Rosencrantz, Guildenstern and William of Baskerville
This movie is a pitiful mixup of "The Name of the Rose" and "Hamlet" (I presume so is Unsworth's book, but I haven't read it).
Already good Hamlet believed that actors could replace the jurisdiction:
"I have heard
That guilty creatures sitting at a play
Have by the very cunning of the scene
Been struck so to the soul that presently
They have proclaim'd their malefactions;
For murder, though it have no tongue, will speak
With most miraculous organ. "
But Nicholas leads this belief ad absurdum. Unfrotunately, he's not a brilliant insightful William of Baskerville. He's more of Adson von Melk, but Nicholas not only "laid with a woman", but was a murderer himself. For some reason, everybody sympathizes with him, although he had murdered a man and slept with his wife.

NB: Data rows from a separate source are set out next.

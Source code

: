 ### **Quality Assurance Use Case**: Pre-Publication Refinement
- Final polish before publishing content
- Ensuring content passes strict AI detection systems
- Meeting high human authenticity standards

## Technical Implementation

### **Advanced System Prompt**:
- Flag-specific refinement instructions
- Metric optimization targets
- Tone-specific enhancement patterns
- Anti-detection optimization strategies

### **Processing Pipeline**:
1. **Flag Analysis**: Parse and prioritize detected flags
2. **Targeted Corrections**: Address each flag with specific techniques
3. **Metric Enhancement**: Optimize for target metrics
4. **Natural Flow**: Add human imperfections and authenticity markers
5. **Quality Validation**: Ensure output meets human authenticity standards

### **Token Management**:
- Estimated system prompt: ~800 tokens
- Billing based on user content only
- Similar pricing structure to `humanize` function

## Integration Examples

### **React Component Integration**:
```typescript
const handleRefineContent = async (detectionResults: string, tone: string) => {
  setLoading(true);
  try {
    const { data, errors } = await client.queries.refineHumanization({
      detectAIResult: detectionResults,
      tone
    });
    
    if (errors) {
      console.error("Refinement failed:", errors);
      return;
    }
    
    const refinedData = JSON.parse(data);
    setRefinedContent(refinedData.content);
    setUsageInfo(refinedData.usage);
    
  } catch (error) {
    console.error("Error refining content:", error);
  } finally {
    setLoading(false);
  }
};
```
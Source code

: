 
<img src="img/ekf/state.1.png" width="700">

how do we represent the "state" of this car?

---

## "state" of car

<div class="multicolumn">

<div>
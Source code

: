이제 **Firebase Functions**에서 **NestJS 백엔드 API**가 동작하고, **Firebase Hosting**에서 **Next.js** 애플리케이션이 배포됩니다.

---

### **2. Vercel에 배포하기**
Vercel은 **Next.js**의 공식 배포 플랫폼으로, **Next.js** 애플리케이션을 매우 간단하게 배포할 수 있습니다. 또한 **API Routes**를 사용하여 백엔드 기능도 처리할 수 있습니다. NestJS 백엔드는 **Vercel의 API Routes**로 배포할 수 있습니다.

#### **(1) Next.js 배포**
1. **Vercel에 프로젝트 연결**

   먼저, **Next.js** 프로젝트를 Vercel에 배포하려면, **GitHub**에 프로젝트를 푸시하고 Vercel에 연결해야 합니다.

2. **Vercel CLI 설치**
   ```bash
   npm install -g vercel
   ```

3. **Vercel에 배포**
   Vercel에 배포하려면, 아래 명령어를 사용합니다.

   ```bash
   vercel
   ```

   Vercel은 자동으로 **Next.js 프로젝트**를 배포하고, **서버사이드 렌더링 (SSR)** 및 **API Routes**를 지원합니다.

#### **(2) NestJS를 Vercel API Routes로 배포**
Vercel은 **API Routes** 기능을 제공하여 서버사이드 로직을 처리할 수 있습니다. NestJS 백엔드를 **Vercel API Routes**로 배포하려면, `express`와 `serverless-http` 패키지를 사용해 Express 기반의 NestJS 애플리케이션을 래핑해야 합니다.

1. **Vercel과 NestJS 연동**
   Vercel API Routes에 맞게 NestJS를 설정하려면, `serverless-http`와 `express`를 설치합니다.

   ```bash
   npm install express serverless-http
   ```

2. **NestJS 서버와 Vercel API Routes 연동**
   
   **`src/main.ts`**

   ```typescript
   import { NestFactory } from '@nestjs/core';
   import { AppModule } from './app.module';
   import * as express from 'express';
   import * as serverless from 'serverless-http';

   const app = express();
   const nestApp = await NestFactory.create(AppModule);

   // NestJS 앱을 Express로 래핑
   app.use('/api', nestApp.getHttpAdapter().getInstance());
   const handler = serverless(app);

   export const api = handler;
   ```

Not only that, the other actors show an incredible lack of sense of reality, and get themselves involved into the matter. They all risk to be killed for no apparent reason. Because they all have noble hearts? C'mon.
Hamlet's intrigue was a well-planed one. Von Melk was bitterly realistic when he left "the Rose" alone and decided to follow the path of the career.
Nicholas is a pathetic hero, a wannabe-priest, wannabe-actor and wannabe-barrister. He's good at nothing, and likes to get involved into ridiculous conversations with people accidentally met on the street. Basically everybody could have killed him (esp. "the King's justice"), and Nicholas was very lucky to stay alive for so long. He gets involved into a pseudointellectual conversation with Vincent Cassel's character but in fact he is quite stupid and operates with no plan whatsoever.
Nicholas is more of a medieval Inspector Clouseau than anything else.
The intrigue is actually quite predictable as well. I knew much sooner than Nicholas that Vincent Cassel's character is the person who killed the boy. The handling of the last 10 minutes is pure nonsense.
Compared to Jean-Jacques Annaud's "The Name of the Rose", Kenneth Brannagh's "Hamlet" or Tom Stoppard's "Rosencrantz and Guildenstern Are Dead", "The Reckoning" is very very poor. Poorly written and poorly directed.
Tom Hardy's performance was excellent, Willem Defoe's playing was very fine. Paul Bettany was pitiful. But maybe is acting was worth the character he played. Maybe this was supposed to be an incarnation of a "medieval loser".